Prompt: Imagine a newspaper or website from the future – five or ten years from now. They are writing a story about you. What does the headline say? What is the story about? Add it to your future timeline.

Response: I absolutely hate assignments like this, because they require you to be fairly transparent about the extent of your ambitions. I’m an extremely private person, and I also hate being wrong. What if my super ambitious dream never comes to pass? How utterly embarrassing. Ugh. So this assignment is a bit of a challenge, and I’m cringing inside as I write this. FYI, I used NewsJack to create my remixed newspaper headline. H/T MIT Codesign Studio, 2014.
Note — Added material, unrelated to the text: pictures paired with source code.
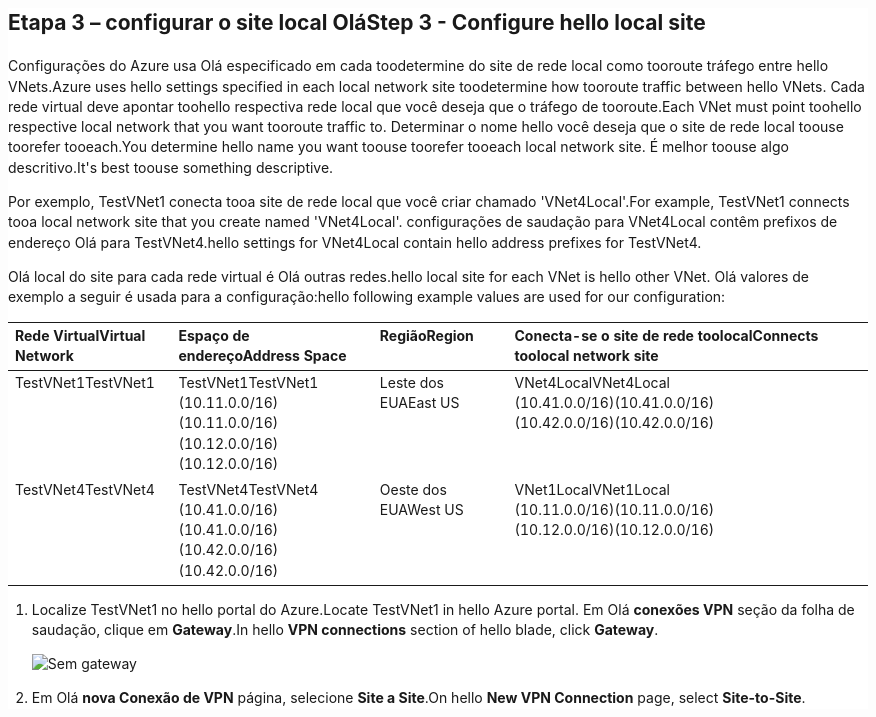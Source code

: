 ## <span data-ttu-id="e2f9e-207"><a name="localsite"></a>Etapa 3 – configurar o site local Olá</span><span class="sxs-lookup"><span data-stu-id="e2f9e-207"><a name="localsite"></a>Step 3 - Configure hello local site</span></span>

<span data-ttu-id="e2f9e-208">Configurações do Azure usa Olá especificado em cada toodetermine do site de rede local como tooroute tráfego entre hello VNets.</span><span class="sxs-lookup"><span data-stu-id="e2f9e-208">Azure uses hello settings specified in each local network site toodetermine how tooroute traffic between hello VNets.</span></span> <span data-ttu-id="e2f9e-209">Cada rede virtual deve apontar toohello respectiva rede local que você deseja que o tráfego de tooroute.</span><span class="sxs-lookup"><span data-stu-id="e2f9e-209">Each VNet must point toohello respective local network that you want tooroute traffic to.</span></span> <span data-ttu-id="e2f9e-210">Determinar o nome hello você deseja que o site de rede local toouse toorefer tooeach.</span><span class="sxs-lookup"><span data-stu-id="e2f9e-210">You determine hello name you want toouse toorefer tooeach local network site.</span></span> <span data-ttu-id="e2f9e-211">É melhor toouse algo descritivo.</span><span class="sxs-lookup"><span data-stu-id="e2f9e-211">It's best toouse something descriptive.</span></span>

<span data-ttu-id="e2f9e-212">Por exemplo, TestVNet1 conecta tooa site de rede local que você criar chamado 'VNet4Local'.</span><span class="sxs-lookup"><span data-stu-id="e2f9e-212">For example, TestVNet1 connects tooa local network site that you create named 'VNet4Local'.</span></span> <span data-ttu-id="e2f9e-213">configurações de saudação para VNet4Local contêm prefixos de endereço Olá para TestVNet4.</span><span class="sxs-lookup"><span data-stu-id="e2f9e-213">hello settings for VNet4Local contain hello address prefixes for TestVNet4.</span></span>

<span data-ttu-id="e2f9e-214">Olá local do site para cada rede virtual é Olá outras redes.</span><span class="sxs-lookup"><span data-stu-id="e2f9e-214">hello local site for each VNet is hello other VNet.</span></span> <span data-ttu-id="e2f9e-215">Olá valores de exemplo a seguir é usada para a configuração:</span><span class="sxs-lookup"><span data-stu-id="e2f9e-215">hello following example values are used for our configuration:</span></span>

| <span data-ttu-id="e2f9e-216">Rede Virtual</span><span class="sxs-lookup"><span data-stu-id="e2f9e-216">Virtual Network</span></span> | <span data-ttu-id="e2f9e-217">Espaço de endereço</span><span class="sxs-lookup"><span data-stu-id="e2f9e-217">Address Space</span></span> | <span data-ttu-id="e2f9e-218">Região</span><span class="sxs-lookup"><span data-stu-id="e2f9e-218">Region</span></span> | <span data-ttu-id="e2f9e-219">Conecta-se o site de rede toolocal</span><span class="sxs-lookup"><span data-stu-id="e2f9e-219">Connects toolocal network site</span></span> |
|:--- |:--- |:--- |:--- |
| <span data-ttu-id="e2f9e-220">TestVNet1</span><span class="sxs-lookup"><span data-stu-id="e2f9e-220">TestVNet1</span></span> |<span data-ttu-id="e2f9e-221">TestVNet1</span><span class="sxs-lookup"><span data-stu-id="e2f9e-221">TestVNet1</span></span><br><span data-ttu-id="e2f9e-222">(10.11.0.0/16)</span><span class="sxs-lookup"><span data-stu-id="e2f9e-222">(10.11.0.0/16)</span></span><br><span data-ttu-id="e2f9e-223">(10.12.0.0/16)</span><span class="sxs-lookup"><span data-stu-id="e2f9e-223">(10.12.0.0/16)</span></span> |<span data-ttu-id="e2f9e-224">Leste dos EUA</span><span class="sxs-lookup"><span data-stu-id="e2f9e-224">East US</span></span> |<span data-ttu-id="e2f9e-225">VNet4Local</span><span class="sxs-lookup"><span data-stu-id="e2f9e-225">VNet4Local</span></span><br><span data-ttu-id="e2f9e-226">(10.41.0.0/16)</span><span class="sxs-lookup"><span data-stu-id="e2f9e-226">(10.41.0.0/16)</span></span><br><span data-ttu-id="e2f9e-227">(10.42.0.0/16)</span><span class="sxs-lookup"><span data-stu-id="e2f9e-227">(10.42.0.0/16)</span></span> |
| <span data-ttu-id="e2f9e-228">TestVNet4</span><span class="sxs-lookup"><span data-stu-id="e2f9e-228">TestVNet4</span></span> |<span data-ttu-id="e2f9e-229">TestVNet4</span><span class="sxs-lookup"><span data-stu-id="e2f9e-229">TestVNet4</span></span><br><span data-ttu-id="e2f9e-230">(10.41.0.0/16)</span><span class="sxs-lookup"><span data-stu-id="e2f9e-230">(10.41.0.0/16)</span></span><br><span data-ttu-id="e2f9e-231">(10.42.0.0/16)</span><span class="sxs-lookup"><span data-stu-id="e2f9e-231">(10.42.0.0/16)</span></span> |<span data-ttu-id="e2f9e-232">Oeste dos EUA</span><span class="sxs-lookup"><span data-stu-id="e2f9e-232">West US</span></span> |<span data-ttu-id="e2f9e-233">VNet1Local</span><span class="sxs-lookup"><span data-stu-id="e2f9e-233">VNet1Local</span></span><br><span data-ttu-id="e2f9e-234">(10.11.0.0/16)</span><span class="sxs-lookup"><span data-stu-id="e2f9e-234">(10.11.0.0/16)</span></span><br><span data-ttu-id="e2f9e-235">(10.12.0.0/16)</span><span class="sxs-lookup"><span data-stu-id="e2f9e-235">(10.12.0.0/16)</span></span> |

1. <span data-ttu-id="e2f9e-236">Localize TestVNet1 no hello portal do Azure.</span><span class="sxs-lookup"><span data-stu-id="e2f9e-236">Locate TestVNet1 in hello Azure portal.</span></span> <span data-ttu-id="e2f9e-237">Em Olá **conexões VPN** seção da folha de saudação, clique em **Gateway**.</span><span class="sxs-lookup"><span data-stu-id="e2f9e-237">In hello **VPN connections** section of hello blade, click **Gateway**.</span></span>

    ![Sem gateway](./media/vpn-gateway-howto-vnet-vnet-portal-classic/nogateway.png)
2. <span data-ttu-id="e2f9e-239">Em Olá **nova Conexão de VPN** página, selecione **Site a Site**.</span><span class="sxs-lookup"><span data-stu-id="e2f9e-239">On hello **New VPN Connection** page, select **Site-to-Site**.</span></span>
The headline discusses teaching arts-based strategies I use in Building Bridges, and announces that these will be used in general teaching practice for secondary school education, to replace current methods that depend heavily on outdated textbooks and rote learning. Wouldn’t that be fun?

 

M0A2: Timeline – Triggers and Targets

Prompt: Try to plot the key moments in the development of your idea starting with the thing that began it all. That’s what we might call the “trigger”, so put that down as the first event on your timeline. Add in other key events, and try to remember important conversations or meetings.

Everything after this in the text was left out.